Investments in the Middle Ages

2/27/01 From (Rupert Boleyn):

On 27 Feb 2001 14:20:39 GMT, “Gary J. Robinson” wrote:

Agriculture is not synonomous with feudalism. The Romans, who had a
republic and then an empire, had a very large state treasury, and even
spent large portions of it on feeding the urban masses. I have no doubt
state funds would have been spent on these devices.

Only if it were more effective than the wheat dole, which I doubt. The Create Food & Water spell doesn't produce very nice food, so he who gives out wheat instead will overthrow you. Also remember that most of the wheat came from Egypt, which was personally owned by the Emperors, and as there wasn't a huge market for it (except for the poor in Rome, who couldn't afford it), they weren't losing that much money doling it out.

They were not careful unless they calculated to infinity, since we are
talking about endless generations of peasants.
You have forgotten opportunity cost. The 2700gp I don't spend on the
food generator is *invested* - and I end up with more than 2700gp.

Invested where? This is a medieval economy you want to be talking about
right? You think there are mutual funds and money market accounts? The
main investment in the Middle Ages was land, because it produced….food.

Weapons. Invest that money in weapons and troops and I bet you can make a darn good return. Always people who need a good army at short notice and are willing to pay a lot of money to borrow yours. And that's aside from any military adventures you might employ them on, and any protection rackets you set up with their help.

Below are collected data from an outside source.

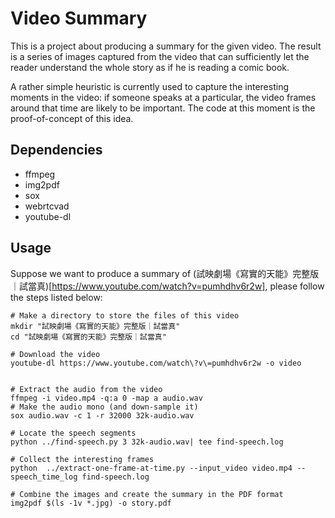 # Video Summary

This is a project about producing a summary for the given video. The result is a series of images captured from the video that can sufficiently let the reader understand the whole story as if he is reading a comic book.

A rather simple heuristic is currently used to capture the interesting moments in the video: if someone speaks at a particular, the video frames around that time are likely to be important. The code at this moment is the proof-of-concept of this idea.

## Dependencies

+ ffmpeg
+ img2pdf
+ sox
+ webrtcvad
+ youtube-dl

## Usage
Suppose we want to produce a summary of
(試映劇場《寫實的天能》完整版｜試當真)[https://www.youtube.com/watch?v=pumhdhv6r2w], please follow the steps listed below:

```
# Make a directory to store the files of this video
mkdir "試映劇場《寫實的天能》完整版｜試當真"
cd "試映劇場《寫實的天能》完整版｜試當真"

# Download the video
youtube-dl https://www.youtube.com/watch\?v\=pumhdhv6r2w -o video


# Extract the audio from the video
ffmpeg -i video.mp4 -q:a 0 -map a audio.wav
# Make the audio mono (and down-sample it)
sox audio.wav -c 1 -r 32000 32k-audio.wav 

# Locate the speech segments          
python ../find-speech.py 3 32k-audio.wav| tee find-speech.log

# Collect the interesting frames
python  ../extract-one-frame-at-time.py --input_video video.mp4 --speech_time_log find-speech.log

# Combine the images and create the summary in the PDF format
img2pdf $(ls -1v *.jpg) -o story.pdf
```
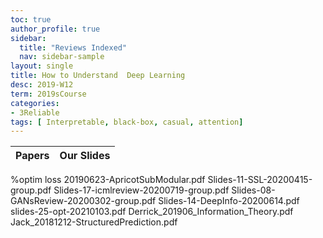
 ```yaml
---
toc: true
author_profile: true
sidebar:
  title: "Reviews Indexed"
  nav: sidebar-sample
layout: single
title: How to Understand  Deep Learning 
desc: 2019-W12
term: 2019sCourse
categories:
- 3Reliable
tags: [ Interpretable, black-box, casual, attention]  
---
```





| Papers |  Our Slides |
| -------------------------------------: | :----- |



%optim loss 
20190623-ApricotSubModular.pdf
Slides-11-SSL-20200415-group.pdf
Slides-17-icmlreview-20200719-group.pdf
Slides-08-GANsReview-20200302-group.pdf
Slides-14-DeepInfo-20200614.pdf
slides-25-opt-20210103.pdf
Derrick_201906_Information_Theory.pdf
Jack_20181212-StructuredPrediction.pdf


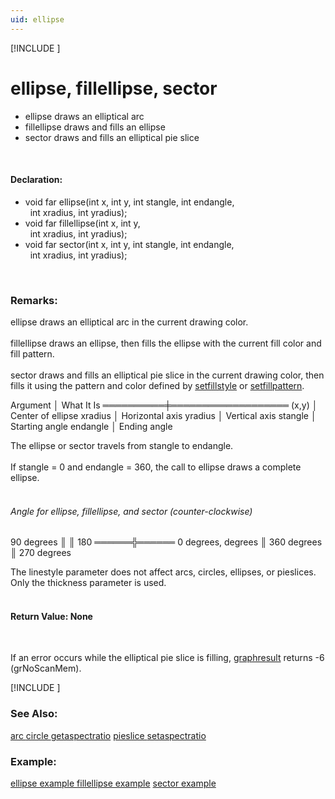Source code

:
 ```yaml
---
uid: ellipse
---
```

[!INCLUDE [](graphics_header.md)]
# ellipse, fillellipse, sector
* ellipse draws an elliptical arc
* fillellipse draws and fills an ellipse
* sector draws and fills an elliptical pie slice

<br>

#### Declaration:
* void far ellipse(int x, int y, int stangle, int endangle,  
&nbsp;&nbsp;int xradius, int yradius);
* void far fillellipse(int x, int y,  
&nbsp;&nbsp;int xradius, int yradius);
* void far sector(int x, int y, int stangle, int endangle,  
&nbsp;&nbsp;int xradius, int yradius);

<br>

### Remarks:
ellipse draws an elliptical arc in the current drawing color.<br><br>
fillellipse draws an ellipse, then fills the ellipse with the current fill color and fill pattern.<br><br>
sector draws and fills an elliptical pie slice in the current drawing color, then fills it using the pattern and color defined by [setfillstyle](setfillstyle.md) or [setfillpattern](setfillpattern.md).<br>

<div class="data">
  Argument │ What It Is
 ══════════╪═══════════════════
  (x,y)    │ Center of ellipse
  xradius  │ Horizontal axis
  yradius  │ Vertical axis
  stangle  │ Starting angle
  endangle │ Ending angle
<br></div>

The ellipse or sector travels from stangle to endangle.<br><br>
If stangle = 0 and endangle = 360, the call to ellipse draws a complete ellipse.<br><br>

###### Angle for ellipse, fillellipse, and sector (counter-clockwise)
<div class="data">
             90
          degrees
             ║
             ║
   180 ══════╬══════  0 degrees,
 degrees     ║      360 degrees
             ║
           270 degrees
<br></div>

The linestyle parameter does not affect arcs, circles, ellipses, or pieslices. Only the thickness parameter is used.<br><br>

#### Return Value:  None

<br>

If an error occurs while the elliptical pie slice is filling, [graphresult](graphresult.md) returns -6 (grNoScanMem).

[!INCLUDE [](portability.md)]

### See Also:
<div class="data"><a href="arc.md">  arc           </a> <a href="circle.md">  circle        </a> <a href="getaspectratio.md">  getaspectratio</a> <a href="pieslice.md">  pieslice      </a>
<a href="setaspectratio.md">  setaspectratio</a>
<br></div>

### Example:
<div class="data"><a href="ellipse_example.md">  ellipse example    </a> <a href="fillellipse_example.md">  fillellipse example</a> <a href="sector_example.md">  sector example     </a>
</div>

<br>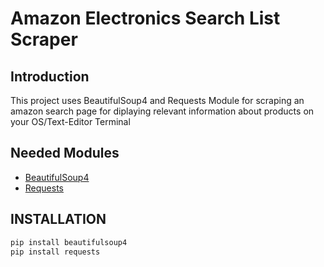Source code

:# Amazon Electronics Search List Scraper
## Introduction
This project uses BeautifulSoup4 and Requests Module for scraping an amazon search page for diplaying relevant information about products on your OS/Text-Editor Terminal
## Needed Modules
* [BeautifulSoup4](https://www.crummy.com/software/BeautifulSoup/bs4/doc/)
* [Requests](https://realpython.com/python-requests/)

## INSTALLATION
```bash
pip install beautifulsoup4
pip install requests
```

The question, then, is what is the *return*, each year, on that

You are slipping into modern thinking here with regards to gold that is
sitting in a chest under the king's bed.

Remember that insurance and double entry accounting date from the late MA, and the going rate for interest (despite usuary being condemed by the church) was often up around the 10-20% per _quarter_.

I think you'll find that the medieval city guilds and town councils understood commerce and economics quite well. After all they managed their guilds and cities quite successfully, and manipulated taxes, set food prices, labour, etc, etc to their profit consistently over a long period.

You really have to get over this interest bit. In a feudal society
wealth was measured in terms of land and people, and collecting interest
was, frankly, a sin, even if you were foolish enough to lend it out in
such an unstable time.

But Jewish money was in high demand and people would pay high interest rates (driven partly by the high risk) to get it. Besides there's no requirement that you directly loan the money to invest it. You could use it to buy a royal monopoly and invest in the business that expliots that monopoly. If you're a noble and find this grubby, buy monopolies and sell them at a profit. This was a common practice. Buy the taxation rights to a couple of counties. Invest in the spice trade. Sell insurance.

There were many, many ways to invest money without directly lending it, and many gave very nice rates of return, even allowing for lossage. And then there's the best of all - go to Poland, import German and French peasants (by offering them a good contract for the land), throw off or en-serf to local Slavs, and become a great lord of new land, only nominally owing any aleigance to anyone else.